* **Dataset entries**
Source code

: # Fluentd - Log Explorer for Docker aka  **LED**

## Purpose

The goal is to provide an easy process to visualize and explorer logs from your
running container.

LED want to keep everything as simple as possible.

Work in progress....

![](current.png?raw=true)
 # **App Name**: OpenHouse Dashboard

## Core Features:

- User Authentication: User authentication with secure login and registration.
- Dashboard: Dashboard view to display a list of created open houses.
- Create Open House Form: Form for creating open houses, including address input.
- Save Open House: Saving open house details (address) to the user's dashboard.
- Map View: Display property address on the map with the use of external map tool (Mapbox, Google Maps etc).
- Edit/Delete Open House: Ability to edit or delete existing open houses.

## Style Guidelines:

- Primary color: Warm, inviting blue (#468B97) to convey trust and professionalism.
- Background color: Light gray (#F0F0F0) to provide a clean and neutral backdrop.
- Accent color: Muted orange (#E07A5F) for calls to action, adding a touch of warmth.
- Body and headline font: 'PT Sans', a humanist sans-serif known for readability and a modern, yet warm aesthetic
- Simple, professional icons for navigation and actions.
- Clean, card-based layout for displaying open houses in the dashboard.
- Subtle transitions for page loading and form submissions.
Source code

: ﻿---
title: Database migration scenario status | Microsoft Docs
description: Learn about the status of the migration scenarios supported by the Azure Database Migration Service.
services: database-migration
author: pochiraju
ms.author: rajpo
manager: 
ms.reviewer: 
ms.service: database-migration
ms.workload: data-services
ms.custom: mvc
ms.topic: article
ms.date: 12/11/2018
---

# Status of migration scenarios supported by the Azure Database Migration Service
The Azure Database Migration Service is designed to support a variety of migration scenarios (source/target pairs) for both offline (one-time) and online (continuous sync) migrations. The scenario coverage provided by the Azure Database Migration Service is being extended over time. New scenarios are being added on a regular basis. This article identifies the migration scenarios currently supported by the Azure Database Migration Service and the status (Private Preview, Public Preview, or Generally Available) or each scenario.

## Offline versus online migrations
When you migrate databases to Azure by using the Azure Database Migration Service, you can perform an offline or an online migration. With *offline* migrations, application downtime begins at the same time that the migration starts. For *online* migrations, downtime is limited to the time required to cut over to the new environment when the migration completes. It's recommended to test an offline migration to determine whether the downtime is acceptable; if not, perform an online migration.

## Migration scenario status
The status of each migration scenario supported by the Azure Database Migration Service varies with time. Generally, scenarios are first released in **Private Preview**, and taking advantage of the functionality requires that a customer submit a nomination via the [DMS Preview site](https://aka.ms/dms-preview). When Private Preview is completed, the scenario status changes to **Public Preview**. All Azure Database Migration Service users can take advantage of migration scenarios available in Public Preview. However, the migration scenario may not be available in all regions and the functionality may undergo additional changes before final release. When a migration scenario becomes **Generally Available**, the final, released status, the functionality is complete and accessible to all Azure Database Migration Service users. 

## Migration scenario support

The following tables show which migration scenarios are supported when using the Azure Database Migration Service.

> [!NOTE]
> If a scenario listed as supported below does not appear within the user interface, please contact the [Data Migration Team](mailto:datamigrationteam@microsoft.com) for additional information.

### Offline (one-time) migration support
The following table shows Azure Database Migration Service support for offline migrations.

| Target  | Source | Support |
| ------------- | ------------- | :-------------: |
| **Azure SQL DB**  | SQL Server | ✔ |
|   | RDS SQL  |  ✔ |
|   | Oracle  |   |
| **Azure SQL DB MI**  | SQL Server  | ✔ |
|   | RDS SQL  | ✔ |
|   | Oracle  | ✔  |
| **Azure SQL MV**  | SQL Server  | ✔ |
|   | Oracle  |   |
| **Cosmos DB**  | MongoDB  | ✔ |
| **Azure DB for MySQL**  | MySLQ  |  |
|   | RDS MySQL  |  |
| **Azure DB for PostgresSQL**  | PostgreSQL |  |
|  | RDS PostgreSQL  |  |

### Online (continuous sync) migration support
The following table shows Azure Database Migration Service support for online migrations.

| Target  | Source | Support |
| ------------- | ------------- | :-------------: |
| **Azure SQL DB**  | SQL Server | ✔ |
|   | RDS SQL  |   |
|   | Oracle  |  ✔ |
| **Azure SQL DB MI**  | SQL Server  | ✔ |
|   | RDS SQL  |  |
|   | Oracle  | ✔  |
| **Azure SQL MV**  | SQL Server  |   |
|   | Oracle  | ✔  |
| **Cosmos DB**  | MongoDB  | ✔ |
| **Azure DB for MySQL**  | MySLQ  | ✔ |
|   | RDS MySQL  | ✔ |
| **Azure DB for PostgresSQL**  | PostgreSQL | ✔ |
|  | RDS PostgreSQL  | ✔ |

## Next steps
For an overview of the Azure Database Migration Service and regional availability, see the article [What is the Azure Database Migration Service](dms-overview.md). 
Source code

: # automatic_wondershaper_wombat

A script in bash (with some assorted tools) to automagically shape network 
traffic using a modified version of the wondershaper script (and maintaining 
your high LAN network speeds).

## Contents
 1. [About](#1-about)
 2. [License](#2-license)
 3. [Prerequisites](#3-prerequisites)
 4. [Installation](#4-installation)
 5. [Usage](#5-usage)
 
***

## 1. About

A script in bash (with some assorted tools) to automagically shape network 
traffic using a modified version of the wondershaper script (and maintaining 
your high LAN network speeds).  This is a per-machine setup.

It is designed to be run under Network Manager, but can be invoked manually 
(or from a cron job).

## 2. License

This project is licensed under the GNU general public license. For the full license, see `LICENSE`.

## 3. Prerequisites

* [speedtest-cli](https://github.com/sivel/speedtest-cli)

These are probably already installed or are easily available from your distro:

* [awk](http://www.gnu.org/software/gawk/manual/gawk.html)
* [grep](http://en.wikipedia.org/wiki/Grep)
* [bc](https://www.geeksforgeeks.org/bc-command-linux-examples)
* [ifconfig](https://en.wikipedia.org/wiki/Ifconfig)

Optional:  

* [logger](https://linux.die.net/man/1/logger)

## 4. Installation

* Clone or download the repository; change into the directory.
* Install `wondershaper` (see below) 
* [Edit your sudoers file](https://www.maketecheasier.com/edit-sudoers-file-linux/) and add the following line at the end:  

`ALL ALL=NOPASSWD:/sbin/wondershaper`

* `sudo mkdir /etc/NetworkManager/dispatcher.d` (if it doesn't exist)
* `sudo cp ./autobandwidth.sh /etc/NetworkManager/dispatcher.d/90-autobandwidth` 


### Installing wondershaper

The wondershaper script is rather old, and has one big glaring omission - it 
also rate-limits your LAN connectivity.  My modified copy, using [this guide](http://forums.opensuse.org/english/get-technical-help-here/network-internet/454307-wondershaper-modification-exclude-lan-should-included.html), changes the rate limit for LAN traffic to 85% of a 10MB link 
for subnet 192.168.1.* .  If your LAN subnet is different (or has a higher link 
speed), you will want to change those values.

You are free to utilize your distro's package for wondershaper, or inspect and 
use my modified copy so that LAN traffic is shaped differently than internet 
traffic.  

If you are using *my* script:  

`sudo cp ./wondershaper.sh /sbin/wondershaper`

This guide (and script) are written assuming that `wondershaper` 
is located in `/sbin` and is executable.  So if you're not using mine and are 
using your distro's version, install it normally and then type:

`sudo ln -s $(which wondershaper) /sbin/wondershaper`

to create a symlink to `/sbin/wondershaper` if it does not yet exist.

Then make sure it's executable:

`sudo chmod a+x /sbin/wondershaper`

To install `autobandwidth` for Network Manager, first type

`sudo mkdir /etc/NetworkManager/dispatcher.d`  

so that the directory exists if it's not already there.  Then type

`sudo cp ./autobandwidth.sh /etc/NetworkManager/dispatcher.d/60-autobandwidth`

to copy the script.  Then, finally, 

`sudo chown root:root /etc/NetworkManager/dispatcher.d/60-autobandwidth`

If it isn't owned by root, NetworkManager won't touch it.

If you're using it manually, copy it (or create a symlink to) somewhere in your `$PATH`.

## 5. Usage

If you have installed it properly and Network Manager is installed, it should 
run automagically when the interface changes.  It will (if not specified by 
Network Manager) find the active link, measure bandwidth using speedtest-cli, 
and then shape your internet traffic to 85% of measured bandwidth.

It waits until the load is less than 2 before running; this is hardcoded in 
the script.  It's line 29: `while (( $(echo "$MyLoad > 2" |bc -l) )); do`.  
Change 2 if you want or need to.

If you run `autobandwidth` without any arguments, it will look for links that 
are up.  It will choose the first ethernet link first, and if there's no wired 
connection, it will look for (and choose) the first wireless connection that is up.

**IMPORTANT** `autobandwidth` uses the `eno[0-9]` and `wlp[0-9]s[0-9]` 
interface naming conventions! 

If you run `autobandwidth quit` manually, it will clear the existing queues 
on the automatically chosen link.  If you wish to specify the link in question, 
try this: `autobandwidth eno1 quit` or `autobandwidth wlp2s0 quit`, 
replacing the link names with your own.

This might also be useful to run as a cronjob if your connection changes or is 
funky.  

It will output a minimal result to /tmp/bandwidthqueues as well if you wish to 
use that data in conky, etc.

* **Exercise description**
If a line comes after the one with "# Status of", leave it out; reproduce exactly every line of the material from the first up to and including that one.

* **Response area**
Source code

: # Fluentd - Log Explorer for Docker aka  **LED**

## Purpose

The goal is to provide an easy process to visualize and explorer logs from your
running container.

LED want to keep everything as simple as possible.

Work in progress....

![](current.png?raw=true)
 # **App Name**: OpenHouse Dashboard

## Core Features:

- User Authentication: User authentication with secure login and registration.
- Dashboard: Dashboard view to display a list of created open houses.
- Create Open House Form: Form for creating open houses, including address input.
- Save Open House: Saving open house details (address) to the user's dashboard.
- Map View: Display property address on the map with the use of external map tool (Mapbox, Google Maps etc).
- Edit/Delete Open House: Ability to edit or delete existing open houses.

## Style Guidelines:

- Primary color: Warm, inviting blue (#468B97) to convey trust and professionalism.
- Background color: Light gray (#F0F0F0) to provide a clean and neutral backdrop.
- Accent color: Muted orange (#E07A5F) for calls to action, adding a touch of warmth.
- Body and headline font: 'PT Sans', a humanist sans-serif known for readability and a modern, yet warm aesthetic
- Simple, professional icons for navigation and actions.
- Clean, card-based layout for displaying open houses in the dashboard.
- Subtle transitions for page loading and form submissions.
Source code

: ﻿---
title: Database migration scenario status | Microsoft Docs
description: Learn about the status of the migration scenarios supported by the Azure Database Migration Service.
services: database-migration
author: pochiraju
ms.author: rajpo
manager: 
ms.reviewer: 
ms.service: database-migration
ms.workload: data-services
ms.custom: mvc
ms.topic: article
ms.date: 12/11/2018
---

# Status of migration scenarios supported by the Azure Database Migration Service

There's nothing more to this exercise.